### Assignment:
Give back the records that follow exactly, images excluded.

### Data shown:
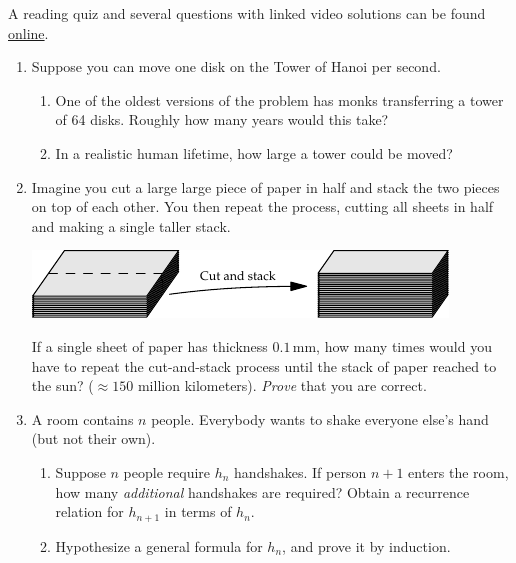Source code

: \begin{exercises}{}{}
	A reading quiz and several questions with linked video solutions can be found \href{http://www.math.uci.edu/~ndonalds/math13/selftest/5-1-induction.html}{online}.

	\begin{enumerate}
	  \item Suppose you can move one disk on the Tower of Hanoi per second.
	  \begin{enumerate}
	    \item One of the oldest versions of the problem has monks transferring a tower of 64 disks. Roughly how many years would this take?
	    \item In a realistic human lifetime, how large a tower could be moved?
	  \end{enumerate}
	  
	  
	  \item Imagine you cut a large large piece of paper in half and stack the two pieces on top of each other. You then repeat the process, cutting all sheets in half and making a single taller stack.
		\begin{center}
			\includegraphics{induction-02-paper}
		\end{center}
		If a single sheet of paper has thickness $0.1$\,mm, how many times would you have to repeat the cut-and-stack process until the stack of paper reached to the sun? ($\approx 150$ million kilometers). \emph{Prove} that you are correct.
	  
	
	  \item A room contains $n$ people. Everybody wants to shake everyone else's hand (but not their own).
	  \begin{enumerate}
	    \item Suppose $n$ people require $h_n$ handshakes. If person $n+1$ enters the room, how many \emph{additional} handshakes are required? Obtain a recurrence relation for $h_{n+1}$ in terms of $h_n$.
	    \item Hypothesize a general formula for $h_n$, and prove it by induction.
	  \end{enumerate}
	  

\end{enumerate}
\end{exercises}
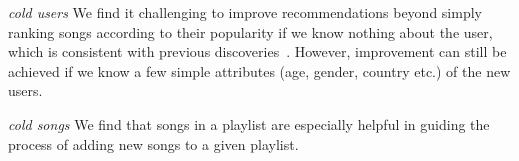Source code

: \emph{cold users}
We find it challenging to improve recommendations beyond simply ranking songs according to their popularity 
if we know nothing about the user, which is consistent with previous 
discoveries~\cite{mcfee2012million,bonnin2013evaluating,bonnin2015automated}.
However, improvement can still be achieved if we know a few simple attributes (\eg age, gender, country etc.)
of the new users.

\emph{cold songs}
We find that songs in a playlist are especially helpful in guiding the process of adding new songs to a given playlist.




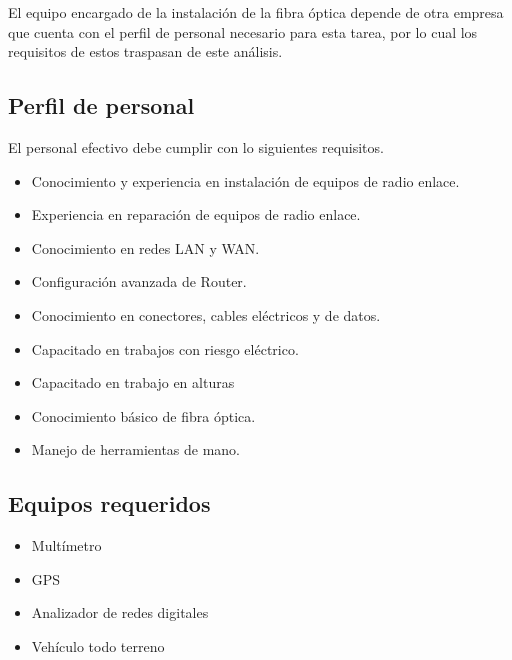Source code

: \documentclass[12pt,a4paper]{book}
\begin{document}
El equipo encargado de la instalación de la fibra óptica depende de otra empresa que cuenta con el perfil de personal necesario para esta tarea, por lo cual los requisitos de estos traspasan de este análisis.

\subsection{Perfil de personal}\label{subsec_personal}
El personal efectivo debe cumplir con lo siguientes requisitos.

\begin{itemize}
\item Conocimiento y experiencia en instalación de equipos de radio enlace.
\item Experiencia en reparación de equipos de radio enlace.
\item Conocimiento en redes LAN y WAN.
\item Configuración avanzada de Router.
\item Conocimiento en conectores, cables eléctricos y de datos.
\item Capacitado en trabajos con riesgo eléctrico.
\item Capacitado en trabajo en alturas
\item Conocimiento básico de fibra óptica.
\item Manejo de herramientas de mano.
\end{itemize}

\subsection{Equipos requeridos}
\begin{itemize}
\item Multímetro
\item GPS
\item Analizador de redes digitales
\item Vehículo todo terreno
\end{itemize}
\end{document}

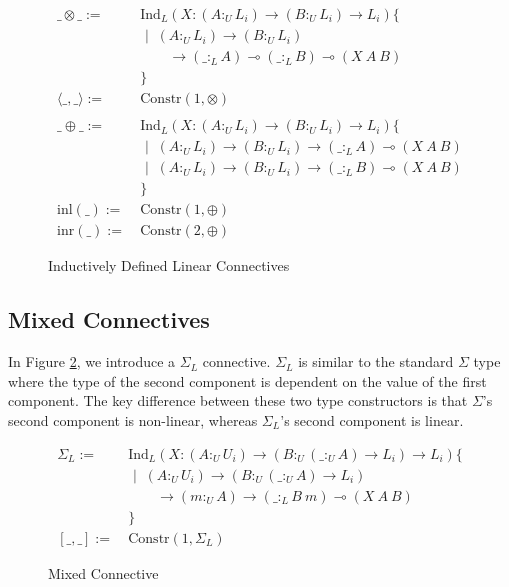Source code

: \documentclass[sigplan,screen,review,anonymous]{acmart}
\newcommand{\ind}[1]{\text{Ind}_{#1}}
\newcommand{\constr}{\text{Constr}}
\newcommand{\sep}{\text{ | }}
\newcommand{\utype}{:_{\scriptscriptstyle U}}
\newcommand{\ltype}{:_{\scriptscriptstyle L}}
\newcommand{\lrangle}[1]{\langle #1 \rangle}
\newcommand{\SigmaL}{\Sigma_{\scriptscriptstyle L}}
\newcommand{\inl}{\text{inl}}
\newcommand{\inr}{\text{inr}}
\begin{document}
\begin{figure}[h]
  \caption{Inductively Defined Linear Connectives}
  \begin{align*}
    \_\otimes\_ :=\
     & \ind{L}(X : (A \utype L_i) \rightarrow (B \utype L_i) \rightarrow L_i)\{      \\
     & \sep\ (A \utype L_i) \rightarrow (B \utype L_i)                               \\
     & \qquad \rightarrow (\_ \ltype A)  \multimap (\_ \ltype B) \multimap (X\ A\ B) \\
     & \}
    \\
    \lrangle{\_,\_} := \
     & \constr(1, \otimes)
    \\\\
    \_\oplus\_ := \
     & \ind{L}(X : (A \utype L_i) \rightarrow (B \utype L_i) \rightarrow L_i)\{      \\
     & \sep \ (A \utype L_i) \rightarrow (B \utype L_i)
    \rightarrow (\_ \ltype A)  \multimap (X\ A\ B)                                   \\
     & \sep \ (A \utype L_i) \rightarrow (B \utype L_i)
    \rightarrow (\_ \ltype B)  \multimap (X\ A\ B)                                   \\
     & \}
    \\
    \inl(\_) := \
     & \constr(1, \oplus)
    \\
    \inr(\_) := \
     & \constr(2, \oplus)
  \end{align*}
  \Description{}
  \label{lconnectives}
\end{figure}

\subsection{Mixed Connectives}
In Figure \ref{mconnectives}, we introduce a $\SigmaL$ connective. $\SigmaL$ is similar to the standard $\Sigma$ type where the type of the second component is dependent on the value of the first component. The key difference between these two type constructors is that $\Sigma$'s second component is non-linear, whereas $\SigmaL$'s second component is linear.

\begin{figure}[h]
  \caption{Mixed Connective}
  \begin{align*}
    \SigmaL := \
     & \ind{L}(X : (A \utype U_i) \rightarrow
    (B \utype (\_ \utype A) \rightarrow L_i) \rightarrow L_i)\{ \\
     & \sep \ (A \utype U_i) \rightarrow
    (B \utype (\_ \utype A) \rightarrow L_i)                    \\
     & \qquad \rightarrow (m \utype A) \rightarrow
    (\_ \ltype B\ m) \multimap (X\ A\ B)                        \\
     & \}
    \\
    [\_,\_] :=\
     & \constr(1, \SigmaL)
  \end{align*}
  \Description{}
  \label{mconnectives}
\end{figure}
\end{document}
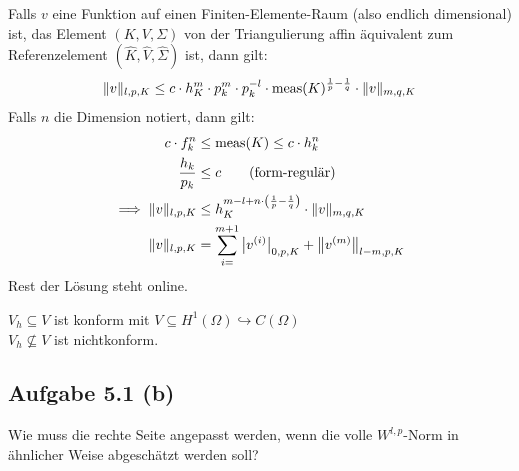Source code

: \documentclass[12pt,a4paper]{article}
\begin{document}
\begin{bemerkung}
Falls $v$ eine Funktion auf einen Finiten-Elemente-Raum (also endlich dimensional) ist, das Element $(K,V,\Sigma)$ von der Triangulierung affin äquivalent zum Referenzelement $(\hat{K},\hat{V},\hat{\Sigma})$ ist, dann gilt:
\begin{align*}
\Vert v\Vert_{l,p,K}\leq c\cdot h_K^m\cdot p_k^m\cdot p_k^{-l}\cdot\operatorname{meas}(K)^{\frac{1}{p}-\frac{1}{q}}\cdot\Vert v\Vert_{m,q,K}
\end{align*}
Falls $n$ die Dimension notiert, dann gilt:
\begin{align*}
c\cdot f_k^n&\leq\operatorname{meas}(K)\leq c\cdot h_k^n\\
\frac{h_k}{p_k}&\leq c\qquad\text{(form-regulär)}\\
\implies\Vert v\Vert_{l,p,K}&\leq h_K^{m-l+n\cdot\left(\frac{1}{p}-\frac{1}{q}\right)}\cdot\Vert v\Vert_{m,q,K}\\
\Vert v\Vert_{l,p,K}&=\sum\limits_{i=}^{m+1}\big| v^{(i)}\big|_{0,p,K}+\big\Vert v^{(m)}\big\Vert_{l-m,p,K}
\end{align*}
Rest der Lösung steht online.
\end{bemerkung}

$V_h\subseteq V$ ist konform mit $V\subseteq H^1(\Omega)\hookrightarrow C(\Omega)$\\
$V_h\not\subseteq V$ ist nichtkonform.

\subsection*{Aufgabe 5.1 (b)}
Wie muss die rechte Seite angepasst werden, wenn die volle $W^{l,p}$-Norm in ähnlicher Weise abgeschätzt werden soll?

\begin{lösung}
\end{lösung}
\end{document}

### Result of the task:
Source code

: \begin{exercises}{}{}
	A reading quiz and several questions with linked video solutions can be found \href{http://www.math.uci.edu/~ndonalds/math13/selftest/5-1-induction.html}{online}.

	\begin{enumerate}
	  \item Suppose you can move one disk on the Tower of Hanoi per second.
	  \begin{enumerate}
	    \item One of the oldest versions of the problem has monks transferring a tower of 64 disks. Roughly how many years would this take?
	    \item In a realistic human lifetime, how large a tower could be moved?
	  \end{enumerate}
	  
	  
	  \item Imagine you cut a large large piece of paper in half and stack the two pieces on top of each other. You then repeat the process, cutting all sheets in half and making a single taller stack.
		\begin{center}
			\includegraphics{induction-02-paper}
		\end{center}
		If a single sheet of paper has thickness $0.1$\,mm, how many times would you have to repeat the cut-and-stack process until the stack of paper reached to the sun? ($\approx 150$ million kilometers). \emph{Prove} that you are correct.
	  
	
	  \item A room contains $n$ people. Everybody wants to shake everyone else's hand (but not their own).
	  \begin{enumerate}
	    \item Suppose $n$ people require $h_n$ handshakes. If person $n+1$ enters the room, how many \emph{additional} handshakes are required? Obtain a recurrence relation for $h_{n+1}$ in terms of $h_n$.
	    \item Hypothesize a general formula for $h_n$, and prove it by induction.
	  \end{enumerate}
	  

\end{enumerate}
\end{exercises}
Source code

: \emph{cold users}
We find it challenging to improve recommendations beyond simply ranking songs according to their popularity 
if we know nothing about the user, which is consistent with previous 
discoveries~\cite{mcfee2012million,bonnin2013evaluating,bonnin2015automated}.
However, improvement can still be achieved if we know a few simple attributes (\eg age, gender, country etc.)
of the new users.

\emph{cold songs}
We find that songs in a playlist are especially helpful in guiding the process of adding new songs to a given playlist.




Source code

: \documentclass[12pt,a4paper]{book}
\begin{document}
El equipo encargado de la instalación de la fibra óptica depende de otra empresa que cuenta con el perfil de personal necesario para esta tarea, por lo cual los requisitos de estos traspasan de este análisis.

\subsection{Perfil de personal}\label{subsec_personal}
El personal efectivo debe cumplir con lo siguientes requisitos.

\begin{itemize}
\item Conocimiento y experiencia en instalación de equipos de radio enlace.
\item Experiencia en reparación de equipos de radio enlace.
\item Conocimiento en redes LAN y WAN.
\item Configuración avanzada de Router.
\item Conocimiento en conectores, cables eléctricos y de datos.
\item Capacitado en trabajos con riesgo eléctrico.
\item Capacitado en trabajo en alturas
\item Conocimiento básico de fibra óptica.
\item Manejo de herramientas de mano.
\end{itemize}

\subsection{Equipos requeridos}
\begin{itemize}
\item Multímetro
\item GPS
\item Analizador de redes digitales
\item Vehículo todo terreno
\end{itemize}
\end{document}

Source code

: \documentclass[sigplan,screen,review,anonymous]{acmart}
\newcommand{\ind}[1]{\text{Ind}_{#1}}
\newcommand{\constr}{\text{Constr}}
\newcommand{\sep}{\text{ | }}
\newcommand{\utype}{:_{\scriptscriptstyle U}}
\newcommand{\ltype}{:_{\scriptscriptstyle L}}
\newcommand{\lrangle}[1]{\langle #1 \rangle}
\newcommand{\SigmaL}{\Sigma_{\scriptscriptstyle L}}
\newcommand{\inl}{\text{inl}}
\newcommand{\inr}{\text{inr}}
\begin{document}
\begin{figure}[h]
  \caption{Inductively Defined Linear Connectives}
  \begin{align*}
    \_\otimes\_ :=\
     & \ind{L}(X : (A \utype L_i) \rightarrow (B \utype L_i) \rightarrow L_i)\{      \\
     & \sep\ (A \utype L_i) \rightarrow (B \utype L_i)                               \\
     & \qquad \rightarrow (\_ \ltype A)  \multimap (\_ \ltype B) \multimap (X\ A\ B) \\
     & \}
    \\
    \lrangle{\_,\_} := \
     & \constr(1, \otimes)
    \\\\
    \_\oplus\_ := \
     & \ind{L}(X : (A \utype L_i) \rightarrow (B \utype L_i) \rightarrow L_i)\{      \\
     & \sep \ (A \utype L_i) \rightarrow (B \utype L_i)
    \rightarrow (\_ \ltype A)  \multimap (X\ A\ B)                                   \\
     & \sep \ (A \utype L_i) \rightarrow (B \utype L_i)
    \rightarrow (\_ \ltype B)  \multimap (X\ A\ B)                                   \\
     & \}
    \\
    \inl(\_) := \
     & \constr(1, \oplus)
    \\
    \inr(\_) := \
     & \constr(2, \oplus)
  \end{align*}
  \Description{}
  \label{lconnectives}
\end{figure}

\subsection{Mixed Connectives}
In Figure \ref{mconnectives}, we introduce a $\SigmaL$ connective. $\SigmaL$ is similar to the standard $\Sigma$ type where the type of the second component is dependent on the value of the first component. The key difference between these two type constructors is that $\Sigma$'s second component is non-linear, whereas $\SigmaL$'s second component is linear.

\begin{figure}[h]
  \caption{Mixed Connective}
  \begin{align*}
    \SigmaL := \
     & \ind{L}(X : (A \utype U_i) \rightarrow
    (B \utype (\_ \utype A) \rightarrow L_i) \rightarrow L_i)\{ \\
     & \sep \ (A \utype U_i) \rightarrow
    (B \utype (\_ \utype A) \rightarrow L_i)                    \\
     & \qquad \rightarrow (m \utype A) \rightarrow
    (\_ \ltype B\ m) \multimap (X\ A\ B)                        \\
     & \}
    \\
    [\_,\_] :=\
     & \constr(1, \SigmaL)
  \end{align*}
  \Description{}
  \label{mconnectives}
\end{figure}
\end{document}
Source code

: \documentclass[12pt,a4paper]{article}
\begin{document}
\begin{bemerkung}
Falls $v$ eine Funktion auf einen Finiten-Elemente-Raum (also endlich dimensional) ist, das Element $(K,V,\Sigma)$ von der Triangulierung affin äquivalent zum Referenzelement $(\hat{K},\hat{V},\hat{\Sigma})$ ist, dann gilt:
\begin{align*}
\Vert v\Vert_{l,p,K}\leq c\cdot h_K^m\cdot p_k^m\cdot p_k^{-l}\cdot\operatorname{meas}(K)^{\frac{1}{p}-\frac{1}{q}}\cdot\Vert v\Vert_{m,q,K}
\end{align*}
Falls $n$ die Dimension notiert, dann gilt:
\begin{align*}
c\cdot f_k^n&\leq\operatorname{meas}(K)\leq c\cdot h_k^n\\
\frac{h_k}{p_k}&\leq c\qquad\text{(form-regulär)}\\
\implies\Vert v\Vert_{l,p,K}&\leq h_K^{m-l+n\cdot\left(\frac{1}{p}-\frac{1}{q}\right)}\cdot\Vert v\Vert_{m,q,K}\\
\Vert v\Vert_{l,p,K}&=\sum\limits_{i=}^{m+1}\big| v^{(i)}\big|_{0,p,K}+\big\Vert v^{(m)}\big\Vert_{l-m,p,K}
\end{align*}
Rest der Lösung steht online.
\end{bemerkung}

$V_h\subseteq V$ ist konform mit $V\subseteq H^1(\Omega)\hookrightarrow C(\Omega)$\\
$V_h\not\subseteq V$ ist nichtkonform.

\subsection*{Aufgabe 5.1 (b)}
Wie muss die rechte Seite angepasst werden, wenn die volle $W^{l,p}$-Norm in ähnlicher Weise abgeschätzt werden soll?

\begin{lösung}
\end{lösung}
\end{document}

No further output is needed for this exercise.